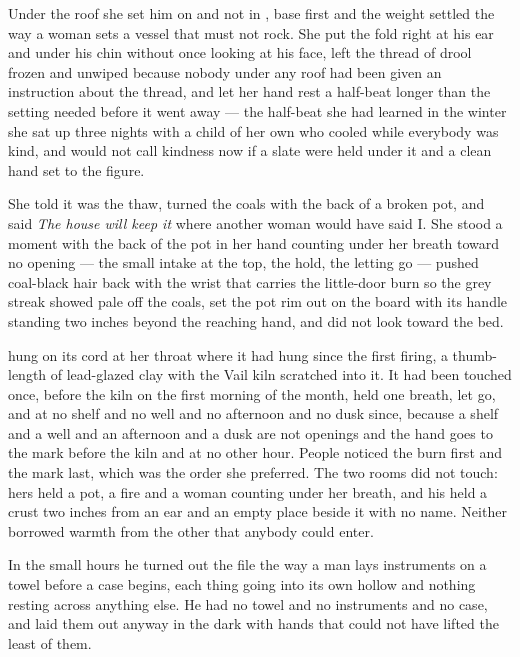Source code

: \scenebreak

Under the roof she set him on  and not in , base first and the weight settled the way a woman sets a vessel that must not rock. She put the fold right at his ear and under his chin without once looking at his face, left the thread of drool frozen and unwiped because nobody under any roof had been given an instruction about the thread, and let her hand rest a half-beat longer than the setting needed before it went away --- the half-beat she had learned in the winter she sat up three nights with a child of her own who cooled while everybody was kind, and would not call kindness now if a slate were held under it and a clean hand set to the figure.

She told  it was the thaw, turned the coals with the back of a broken pot, and said \emph{The house will keep it} where another woman would have said I. She stood a moment with the back of the pot in her hand counting under her breath toward no opening --- the small intake at the top, the hold, the letting go --- pushed coal-black hair back with the wrist that carries the little-door burn so the grey streak showed pale off the coals, set the pot rim out on the board with its handle standing two inches beyond the reaching hand, and did not look toward the bed.

 hung on its cord at her throat where it had hung since the first firing, a thumb-length of lead-glazed clay with the Vail kiln scratched into it. It had been touched once, before the kiln on the first morning of the month, held one breath, let go, and at no shelf and no well and no afternoon and no dusk since, because a shelf and a well and an afternoon and a dusk are not openings and the hand goes to the mark before the kiln and at no other hour. People noticed the burn first and the mark last, which was the order she preferred. The two rooms did not touch: hers held a pot, a fire and a woman counting under her breath, and his held a crust two inches from an ear and an empty place beside it with no name. Neither borrowed warmth from the other that anybody could enter.

In the small hours he turned out the file the way a man lays instruments on a towel before a case begins, each thing going into its own hollow and nothing resting across anything else. He had no towel and no instruments and no case, and laid them out anyway in the dark with hands that could not have lifted the least of them.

+ + + +

▸ **What the task requires**
Repeat the whole of the material above exactly, but keep the pictures out.

▸ **Task answer**
Source code

: \scenebreak

Under the roof she set him on  and not in , base first and the weight settled the way a woman sets a vessel that must not rock. She put the fold right at his ear and under his chin without once looking at his face, left the thread of drool frozen and unwiped because nobody under any roof had been given an instruction about the thread, and let her hand rest a half-beat longer than the setting needed before it went away --- the half-beat she had learned in the winter she sat up three nights with a child of her own who cooled while everybody was kind, and would not call kindness now if a slate were held under it and a clean hand set to the figure.

She told  it was the thaw, turned the coals with the back of a broken pot, and said \emph{The house will keep it} where another woman would have said I. She stood a moment with the back of the pot in her hand counting under her breath toward no opening --- the small intake at the top, the hold, the letting go --- pushed coal-black hair back with the wrist that carries the little-door burn so the grey streak showed pale off the coals, set the pot rim out on the board with its handle standing two inches beyond the reaching hand, and did not look toward the bed.

 hung on its cord at her throat where it had hung since the first firing, a thumb-length of lead-glazed clay with the Vail kiln scratched into it. It had been touched once, before the kiln on the first morning of the month, held one breath, let go, and at no shelf and no well and no afternoon and no dusk since, because a shelf and a well and an afternoon and a dusk are not openings and the hand goes to the mark before the kiln and at no other hour. People noticed the burn first and the mark last, which was the order she preferred. The two rooms did not touch: hers held a pot, a fire and a woman counting under her breath, and his held a crust two inches from an ear and an empty place beside it with no name. Neither borrowed warmth from the other that anybody could enter.

In the small hours he turned out the file the way a man lays instruments on a towel before a case begins, each thing going into its own hollow and nothing resting across anything else. He had no towel and no instruments and no case, and laid them out anyway in the dark with hands that could not have lifted the least of them.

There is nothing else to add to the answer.